Bruce on a PBP warmup ride to the village of Gambais, 
west of Paris, in August 2007
Photo from Dan Brekke

2006 Fleche group
From left: Rob Hawks, Veronica Tunucci, Bruce, Michael Tigges, and Susan Jacobsen
Photo from Dan Brekke

When Bruce was inducted into the California Triple Crown Hall of Fame in 2007, we asked him what his personal philosophy was.  He said, "It’s to enjoy what I’m doing.  The best way to do that is to keep a positive attitude.  Don’t let myself get into a negative headset.  Actually, I find it hard to stay in a negative headset when I’m on my bike."

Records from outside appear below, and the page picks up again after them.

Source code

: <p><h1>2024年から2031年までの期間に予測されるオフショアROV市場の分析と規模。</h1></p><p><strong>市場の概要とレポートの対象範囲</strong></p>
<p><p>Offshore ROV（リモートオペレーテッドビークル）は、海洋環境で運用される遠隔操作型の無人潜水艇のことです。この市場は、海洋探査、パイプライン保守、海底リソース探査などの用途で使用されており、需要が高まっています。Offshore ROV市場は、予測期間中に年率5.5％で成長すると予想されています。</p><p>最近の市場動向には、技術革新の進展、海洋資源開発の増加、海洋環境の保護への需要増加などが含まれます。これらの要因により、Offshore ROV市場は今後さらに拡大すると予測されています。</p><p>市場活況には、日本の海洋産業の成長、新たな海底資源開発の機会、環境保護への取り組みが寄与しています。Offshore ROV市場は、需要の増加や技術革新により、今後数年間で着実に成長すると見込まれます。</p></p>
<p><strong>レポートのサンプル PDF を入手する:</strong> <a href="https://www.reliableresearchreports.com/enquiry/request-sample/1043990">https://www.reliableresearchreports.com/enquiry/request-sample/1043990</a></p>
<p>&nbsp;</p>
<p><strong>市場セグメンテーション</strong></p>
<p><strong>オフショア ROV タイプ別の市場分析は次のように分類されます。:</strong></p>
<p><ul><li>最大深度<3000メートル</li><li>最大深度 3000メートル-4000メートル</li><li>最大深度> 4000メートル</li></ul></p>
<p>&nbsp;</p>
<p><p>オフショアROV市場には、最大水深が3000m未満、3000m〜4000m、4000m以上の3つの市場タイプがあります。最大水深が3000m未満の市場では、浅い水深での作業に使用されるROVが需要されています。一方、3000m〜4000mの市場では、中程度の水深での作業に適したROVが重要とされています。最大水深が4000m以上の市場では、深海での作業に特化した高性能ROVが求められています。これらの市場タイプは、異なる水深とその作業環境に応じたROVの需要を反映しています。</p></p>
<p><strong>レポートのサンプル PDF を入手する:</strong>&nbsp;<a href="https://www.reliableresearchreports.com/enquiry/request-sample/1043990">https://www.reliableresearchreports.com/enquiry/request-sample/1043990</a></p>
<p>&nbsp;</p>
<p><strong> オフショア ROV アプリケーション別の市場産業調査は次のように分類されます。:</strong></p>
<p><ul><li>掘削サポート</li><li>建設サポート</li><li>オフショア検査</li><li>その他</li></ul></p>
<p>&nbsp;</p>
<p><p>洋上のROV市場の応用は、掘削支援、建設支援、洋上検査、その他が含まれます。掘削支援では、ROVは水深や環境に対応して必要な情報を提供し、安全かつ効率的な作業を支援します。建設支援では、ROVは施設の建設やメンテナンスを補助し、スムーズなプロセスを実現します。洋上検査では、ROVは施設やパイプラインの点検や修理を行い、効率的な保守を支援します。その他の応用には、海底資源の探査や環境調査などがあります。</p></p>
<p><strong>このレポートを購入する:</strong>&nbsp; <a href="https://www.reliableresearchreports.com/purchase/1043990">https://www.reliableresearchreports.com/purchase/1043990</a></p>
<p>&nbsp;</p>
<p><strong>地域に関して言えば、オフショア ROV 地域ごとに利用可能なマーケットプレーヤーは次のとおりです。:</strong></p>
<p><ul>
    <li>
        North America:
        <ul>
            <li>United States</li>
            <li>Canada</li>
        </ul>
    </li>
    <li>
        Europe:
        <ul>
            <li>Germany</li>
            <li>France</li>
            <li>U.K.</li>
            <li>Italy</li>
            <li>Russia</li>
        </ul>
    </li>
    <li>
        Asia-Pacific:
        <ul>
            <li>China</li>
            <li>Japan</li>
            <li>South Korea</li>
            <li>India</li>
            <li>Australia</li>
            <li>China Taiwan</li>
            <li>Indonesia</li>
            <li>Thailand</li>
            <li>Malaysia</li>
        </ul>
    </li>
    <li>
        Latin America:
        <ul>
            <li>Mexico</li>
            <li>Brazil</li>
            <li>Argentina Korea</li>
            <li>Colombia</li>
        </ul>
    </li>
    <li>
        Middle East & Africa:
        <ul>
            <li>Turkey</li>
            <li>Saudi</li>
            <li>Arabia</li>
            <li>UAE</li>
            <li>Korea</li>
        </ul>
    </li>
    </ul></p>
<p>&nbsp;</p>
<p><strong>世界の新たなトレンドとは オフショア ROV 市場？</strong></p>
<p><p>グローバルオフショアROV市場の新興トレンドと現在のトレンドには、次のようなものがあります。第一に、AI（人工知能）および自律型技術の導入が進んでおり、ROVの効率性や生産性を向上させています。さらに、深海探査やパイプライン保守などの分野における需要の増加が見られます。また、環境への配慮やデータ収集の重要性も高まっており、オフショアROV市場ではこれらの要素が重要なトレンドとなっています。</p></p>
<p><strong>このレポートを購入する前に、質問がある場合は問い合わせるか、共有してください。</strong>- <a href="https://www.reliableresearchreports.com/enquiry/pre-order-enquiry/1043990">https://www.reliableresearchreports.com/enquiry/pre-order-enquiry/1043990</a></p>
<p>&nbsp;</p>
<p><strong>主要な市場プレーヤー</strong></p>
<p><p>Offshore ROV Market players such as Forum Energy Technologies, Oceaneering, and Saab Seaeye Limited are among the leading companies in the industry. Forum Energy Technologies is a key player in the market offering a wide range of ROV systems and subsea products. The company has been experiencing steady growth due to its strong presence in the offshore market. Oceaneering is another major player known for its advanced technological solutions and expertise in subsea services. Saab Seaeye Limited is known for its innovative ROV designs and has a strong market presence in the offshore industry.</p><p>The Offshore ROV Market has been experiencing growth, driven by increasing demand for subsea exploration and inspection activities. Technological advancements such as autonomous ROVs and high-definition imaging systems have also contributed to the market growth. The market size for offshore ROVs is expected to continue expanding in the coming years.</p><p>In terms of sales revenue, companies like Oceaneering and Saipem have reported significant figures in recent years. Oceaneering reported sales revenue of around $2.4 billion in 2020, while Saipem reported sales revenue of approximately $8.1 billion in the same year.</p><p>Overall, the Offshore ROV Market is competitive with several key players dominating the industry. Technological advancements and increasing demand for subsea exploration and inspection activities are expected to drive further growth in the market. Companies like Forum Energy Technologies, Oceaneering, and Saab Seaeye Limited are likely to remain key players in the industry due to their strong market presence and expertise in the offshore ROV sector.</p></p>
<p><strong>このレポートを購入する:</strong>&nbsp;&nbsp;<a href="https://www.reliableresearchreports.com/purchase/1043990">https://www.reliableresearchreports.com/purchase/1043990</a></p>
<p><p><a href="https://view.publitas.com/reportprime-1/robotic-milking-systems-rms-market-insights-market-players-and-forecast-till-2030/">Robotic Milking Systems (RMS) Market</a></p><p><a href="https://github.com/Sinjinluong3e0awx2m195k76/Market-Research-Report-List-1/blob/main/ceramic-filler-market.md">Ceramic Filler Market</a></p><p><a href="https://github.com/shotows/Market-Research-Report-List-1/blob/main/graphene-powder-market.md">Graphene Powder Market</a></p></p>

His tips to a new Long Distance cyclist was to:
1 - Stay within yourself.  Don’t pace yourself off of anyone else.
2 - Eat, drink, and eat and drink some more. 
3 - Enjoy what you’re doing. 

"When someone dies, you don't 'get over it' by forgetting.
You 'get over it' by remembering."
Leslie Marmon


Unknown said...

Although I have only completed two doubles in my life, I have an inkling or can vaguely imagine Bruce's 50+, let alone all of those PBP's and other long rides. He was amazing, and so unbelievably modest Wow!. Not only was Bruce an incredible cyclist, but a gifted and imaginative carpenter and lover of beauty who built his own beautiful home; he knitted sweaters, made pies, How did he do it all? And how did he have so many talents and so little ego about any of it? Most of all, Bruce was an incredible soul. although I have only known him a few years, I really loved Bruce. He was so kind, thoughtful, always open to learn more, and again just so humble. I am glad to have known him. I agree that he will be sorely missed.
Ruth Cohn

Unknown said...

I met Bruce on my very first Double Century, the Solvang Double back in 2001. He gave me tips and helped me finish. I would see him on doubles and we would get together for dinner at some of those rides. He also helped me through my first PBP. I have not met a kinder, more supportive cyclist, person or friend. I am better for having known him.

Wayne Dunlap

Unknown said...

I remember Bruce as an ever present leader on the GPC club rides. Often silent but seemingly ever observant, he spoke choice words that I feel were always in the spirit of having a great cycling experience. I do recall a few clever and fully earned critisms as well that have me presently chuckling inside.
I remember at a rest stop during Sequoia Century we were chatting and I was going on how I would love to do that type of riding with my son. He asked what did we do together and I mentioned how Matthew liked to golf with me. He really cranked up with encouragement of what a wonderful thing that was and he was right and I do cherish it. It was wonderful to have someone with such a huge cycling presence - he was our club president - take an interest and encourage me in another aspect of life.
Other GPC'ers got me to take my first leap into the dream of doing a double. But Bruce was there on the many Saturdays building miles and during the events when I wanted more and became a repeat offender. I fell off of the double merry-go-round years ago but followed news of Bruce and the gang reaching career level accomplishments such as Triple Crown Hall of Fame. Along with his randoneer events, he was truly a big mile monster (or perhaps a km killer).
I have fond memories of many club planning meetings he hosted at his home on McGee where we chowed on Zachary's pizza and downed ales of beer and I thank him and his family for being such welcoming hosts.
It's mid March and I am just hearing this tragic news. I will be on the bike tomorrow in the Berkeley Hills and will be thinking of Bruce and the GPC'ers.